*** MATERIAL FOR THIS TASK Section Begins ***

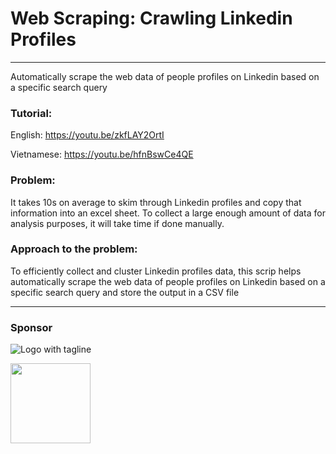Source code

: # Web Scraping: Crawling Linkedin Profiles
---

Automatically scrape the web data of people profiles on Linkedin based on a specific search query

### Tutorial: 
English: https://youtu.be/zkfLAY2OrtI

Vietnamese: https://youtu.be/hfnBswCe4QE

### Problem: 
It takes 10s on average to skim through Linkedin profiles and copy that information into an excel sheet. To collect a large enough amount of data for analysis purposes, it will take time if done manually. 

### Approach to the problem:
To efficiently collect and cluster Linkedin profiles data, this scrip helps automatically scrape the web data of people profiles on Linkedin based on a specific search query and store the output in a CSV file

---
### Sponsor
![Logo with tagline](https://github.com/boringPpl/Linkedin-profiles-scraping/assets/44963656/74346dc1-a788-413d-a70f-95a1a70ecd67)

<img src="https://github.com/boringPpl/Linkedin-profiles-scraping/assets/44963656/74346dc1-a788-413d-a70f-95a1a70ecd67" width="128"/>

*** MATERIAL FOR THIS TASK Section Ends ***

Search the listing for "specific" and show every line where it occurs.

Automatically scrape the web data of people profiles on Linkedin based on a specific search query
To efficiently collect and cluster Linkedin profiles data, this scrip helps automatically scrape the web data of people profiles on Linkedin based on a specific search query and store the output in a CSV file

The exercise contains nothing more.